**Prompt:** Copy each line below exactly.

**Provided information:**

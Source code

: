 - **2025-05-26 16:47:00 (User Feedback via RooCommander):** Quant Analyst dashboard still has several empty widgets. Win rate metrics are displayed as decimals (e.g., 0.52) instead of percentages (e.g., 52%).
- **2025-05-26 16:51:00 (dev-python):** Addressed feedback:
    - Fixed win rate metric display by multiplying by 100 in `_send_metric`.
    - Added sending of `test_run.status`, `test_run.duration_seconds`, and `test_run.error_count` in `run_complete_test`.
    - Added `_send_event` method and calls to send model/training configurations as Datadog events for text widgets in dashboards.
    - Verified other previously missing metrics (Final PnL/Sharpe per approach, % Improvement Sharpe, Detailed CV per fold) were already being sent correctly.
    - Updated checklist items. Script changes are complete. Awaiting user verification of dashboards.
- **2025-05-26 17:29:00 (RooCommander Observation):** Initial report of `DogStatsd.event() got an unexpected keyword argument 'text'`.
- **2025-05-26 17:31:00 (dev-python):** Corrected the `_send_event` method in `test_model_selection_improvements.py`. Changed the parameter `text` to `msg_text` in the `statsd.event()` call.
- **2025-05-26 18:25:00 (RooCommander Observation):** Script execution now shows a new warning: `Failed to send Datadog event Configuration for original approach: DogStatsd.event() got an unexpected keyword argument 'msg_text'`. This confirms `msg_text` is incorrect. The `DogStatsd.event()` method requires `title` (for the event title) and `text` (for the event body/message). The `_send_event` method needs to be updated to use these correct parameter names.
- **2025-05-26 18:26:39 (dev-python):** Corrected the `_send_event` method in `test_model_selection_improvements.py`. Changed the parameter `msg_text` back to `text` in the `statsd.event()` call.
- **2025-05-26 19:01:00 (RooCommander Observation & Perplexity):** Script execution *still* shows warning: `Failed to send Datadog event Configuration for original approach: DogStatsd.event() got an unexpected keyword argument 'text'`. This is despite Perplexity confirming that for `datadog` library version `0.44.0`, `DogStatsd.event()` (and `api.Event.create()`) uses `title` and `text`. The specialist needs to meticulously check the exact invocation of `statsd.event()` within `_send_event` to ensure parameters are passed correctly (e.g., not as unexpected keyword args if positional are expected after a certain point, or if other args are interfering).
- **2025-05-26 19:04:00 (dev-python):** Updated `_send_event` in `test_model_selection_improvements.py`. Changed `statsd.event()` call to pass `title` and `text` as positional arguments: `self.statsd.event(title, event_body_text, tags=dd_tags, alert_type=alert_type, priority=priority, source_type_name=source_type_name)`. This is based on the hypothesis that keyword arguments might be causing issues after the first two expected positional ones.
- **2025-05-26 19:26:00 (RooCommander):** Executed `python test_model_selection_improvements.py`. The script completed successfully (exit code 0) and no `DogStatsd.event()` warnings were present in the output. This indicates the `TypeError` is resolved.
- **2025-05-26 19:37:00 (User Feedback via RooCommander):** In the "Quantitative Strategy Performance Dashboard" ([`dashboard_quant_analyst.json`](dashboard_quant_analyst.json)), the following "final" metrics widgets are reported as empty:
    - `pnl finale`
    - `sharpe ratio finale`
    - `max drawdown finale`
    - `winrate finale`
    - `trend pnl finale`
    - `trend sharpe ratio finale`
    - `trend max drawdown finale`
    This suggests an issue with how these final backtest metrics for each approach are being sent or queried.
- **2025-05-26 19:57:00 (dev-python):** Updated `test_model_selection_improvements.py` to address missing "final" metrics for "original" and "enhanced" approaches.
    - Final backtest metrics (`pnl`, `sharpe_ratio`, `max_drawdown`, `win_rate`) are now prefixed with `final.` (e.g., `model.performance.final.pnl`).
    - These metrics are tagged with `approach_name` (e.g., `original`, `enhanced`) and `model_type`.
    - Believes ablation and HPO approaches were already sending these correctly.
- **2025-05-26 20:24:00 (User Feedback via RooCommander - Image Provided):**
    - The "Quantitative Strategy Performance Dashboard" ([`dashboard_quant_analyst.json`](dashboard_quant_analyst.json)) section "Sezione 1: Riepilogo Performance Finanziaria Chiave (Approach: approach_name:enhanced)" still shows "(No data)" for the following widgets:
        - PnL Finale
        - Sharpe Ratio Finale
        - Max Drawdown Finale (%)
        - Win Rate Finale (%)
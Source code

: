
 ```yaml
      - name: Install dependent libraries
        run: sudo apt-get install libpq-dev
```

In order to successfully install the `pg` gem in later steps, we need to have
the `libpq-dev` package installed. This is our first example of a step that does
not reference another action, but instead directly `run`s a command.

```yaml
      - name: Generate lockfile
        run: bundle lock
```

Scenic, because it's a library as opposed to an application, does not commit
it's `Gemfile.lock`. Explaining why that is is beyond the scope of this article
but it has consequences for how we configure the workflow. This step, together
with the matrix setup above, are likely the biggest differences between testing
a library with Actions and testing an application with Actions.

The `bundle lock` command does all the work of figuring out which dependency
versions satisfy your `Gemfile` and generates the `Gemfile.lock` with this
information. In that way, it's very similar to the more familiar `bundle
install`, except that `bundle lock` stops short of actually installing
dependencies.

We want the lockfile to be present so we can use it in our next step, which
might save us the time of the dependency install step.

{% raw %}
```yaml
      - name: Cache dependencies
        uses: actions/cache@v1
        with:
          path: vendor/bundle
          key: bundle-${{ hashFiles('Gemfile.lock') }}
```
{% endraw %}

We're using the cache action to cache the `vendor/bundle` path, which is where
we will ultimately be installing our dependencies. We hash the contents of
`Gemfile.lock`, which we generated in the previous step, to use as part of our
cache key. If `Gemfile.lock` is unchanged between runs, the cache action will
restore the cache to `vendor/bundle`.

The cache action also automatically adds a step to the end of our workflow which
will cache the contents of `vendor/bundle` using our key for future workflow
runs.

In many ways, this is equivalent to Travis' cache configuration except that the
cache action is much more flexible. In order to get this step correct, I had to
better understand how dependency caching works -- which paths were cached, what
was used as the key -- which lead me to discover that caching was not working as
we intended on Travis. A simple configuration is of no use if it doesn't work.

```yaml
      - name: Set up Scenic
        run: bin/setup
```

**Completed task:**
Source code

: - **2025-05-26 16:47:00 (User Feedback via RooCommander):** Quant Analyst dashboard still has several empty widgets. Win rate metrics are displayed as decimals (e.g., 0.52) instead of percentages (e.g., 52%).
- **2025-05-26 16:51:00 (dev-python):** Addressed feedback:
    - Fixed win rate metric display by multiplying by 100 in `_send_metric`.
    - Added sending of `test_run.status`, `test_run.duration_seconds`, and `test_run.error_count` in `run_complete_test`.
    - Added `_send_event` method and calls to send model/training configurations as Datadog events for text widgets in dashboards.
    - Verified other previously missing metrics (Final PnL/Sharpe per approach, % Improvement Sharpe, Detailed CV per fold) were already being sent correctly.
    - Updated checklist items. Script changes are complete. Awaiting user verification of dashboards.
- **2025-05-26 17:29:00 (RooCommander Observation):** Initial report of `DogStatsd.event() got an unexpected keyword argument 'text'`.
- **2025-05-26 17:31:00 (dev-python):** Corrected the `_send_event` method in `test_model_selection_improvements.py`. Changed the parameter `text` to `msg_text` in the `statsd.event()` call.
- **2025-05-26 18:25:00 (RooCommander Observation):** Script execution now shows a new warning: `Failed to send Datadog event Configuration for original approach: DogStatsd.event() got an unexpected keyword argument 'msg_text'`. This confirms `msg_text` is incorrect. The `DogStatsd.event()` method requires `title` (for the event title) and `text` (for the event body/message). The `_send_event` method needs to be updated to use these correct parameter names.
- **2025-05-26 18:26:39 (dev-python):** Corrected the `_send_event` method in `test_model_selection_improvements.py`. Changed the parameter `msg_text` back to `text` in the `statsd.event()` call.
- **2025-05-26 19:01:00 (RooCommander Observation & Perplexity):** Script execution *still* shows warning: `Failed to send Datadog event Configuration for original approach: DogStatsd.event() got an unexpected keyword argument 'text'`. This is despite Perplexity confirming that for `datadog` library version `0.44.0`, `DogStatsd.event()` (and `api.Event.create()`) uses `title` and `text`. The specialist needs to meticulously check the exact invocation of `statsd.event()` within `_send_event` to ensure parameters are passed correctly (e.g., not as unexpected keyword args if positional are expected after a certain point, or if other args are interfering).
- **2025-05-26 19:04:00 (dev-python):** Updated `_send_event` in `test_model_selection_improvements.py`. Changed `statsd.event()` call to pass `title` and `text` as positional arguments: `self.statsd.event(title, event_body_text, tags=dd_tags, alert_type=alert_type, priority=priority, source_type_name=source_type_name)`. This is based on the hypothesis that keyword arguments might be causing issues after the first two expected positional ones.
- **2025-05-26 19:26:00 (RooCommander):** Executed `python test_model_selection_improvements.py`. The script completed successfully (exit code 0) and no `DogStatsd.event()` warnings were present in the output. This indicates the `TypeError` is resolved.
- **2025-05-26 19:37:00 (User Feedback via RooCommander):** In the "Quantitative Strategy Performance Dashboard" ([`dashboard_quant_analyst.json`](dashboard_quant_analyst.json)), the following "final" metrics widgets are reported as empty:
    - `pnl finale`
    - `sharpe ratio finale`
    - `max drawdown finale`
    - `winrate finale`
    - `trend pnl finale`
    - `trend sharpe ratio finale`
    - `trend max drawdown finale`
    This suggests an issue with how these final backtest metrics for each approach are being sent or queried.
- **2025-05-26 19:57:00 (dev-python):** Updated `test_model_selection_improvements.py` to address missing "final" metrics for "original" and "enhanced" approaches.
    - Final backtest metrics (`pnl`, `sharpe_ratio`, `max_drawdown`, `win_rate`) are now prefixed with `final.` (e.g., `model.performance.final.pnl`).
    - These metrics are tagged with `approach_name` (e.g., `original`, `enhanced`) and `model_type`.
    - Believes ablation and HPO approaches were already sending these correctly.
- **2025-05-26 20:24:00 (User Feedback via RooCommander - Image Provided):**
    - The "Quantitative Strategy Performance Dashboard" ([`dashboard_quant_analyst.json`](dashboard_quant_analyst.json)) section "Sezione 1: Riepilogo Performance Finanziaria Chiave (Approach: approach_name:enhanced)" still shows "(No data)" for the following widgets:
        - PnL Finale
        - Sharpe Ratio Finale
        - Max Drawdown Finale (%)
        - Win Rate Finale (%)
Source code

:
 ```yaml
      - name: Install dependent libraries
        run: sudo apt-get install libpq-dev
```

In order to successfully install the `pg` gem in later steps, we need to have
the `libpq-dev` package installed. This is our first example of a step that does
not reference another action, but instead directly `run`s a command.

```yaml
      - name: Generate lockfile
        run: bundle lock
```

Scenic, because it's a library as opposed to an application, does not commit
it's `Gemfile.lock`. Explaining why that is is beyond the scope of this article
but it has consequences for how we configure the workflow. This step, together
with the matrix setup above, are likely the biggest differences between testing
a library with Actions and testing an application with Actions.

The `bundle lock` command does all the work of figuring out which dependency
versions satisfy your `Gemfile` and generates the `Gemfile.lock` with this
information. In that way, it's very similar to the more familiar `bundle
install`, except that `bundle lock` stops short of actually installing
dependencies.

We want the lockfile to be present so we can use it in our next step, which
might save us the time of the dependency install step.

{% raw %}
```yaml
      - name: Cache dependencies
        uses: actions/cache@v1
        with:
          path: vendor/bundle
          key: bundle-${{ hashFiles('Gemfile.lock') }}
```
{% endraw %}

We're using the cache action to cache the `vendor/bundle` path, which is where
we will ultimately be installing our dependencies. We hash the contents of
`Gemfile.lock`, which we generated in the previous step, to use as part of our
cache key. If `Gemfile.lock` is unchanged between runs, the cache action will
restore the cache to `vendor/bundle`.

The cache action also automatically adds a step to the end of our workflow which
will cache the contents of `vendor/bundle` using our key for future workflow
runs.

In many ways, this is equivalent to Travis' cache configuration except that the
cache action is much more flexible. In order to get this step correct, I had to
better understand how dependency caching works -- which paths were cached, what
was used as the key -- which lead me to discover that caching was not working as
we intended on Travis. A simple configuration is of no use if it doesn't work.

```yaml
      - name: Set up Scenic
        run: bin/setup
```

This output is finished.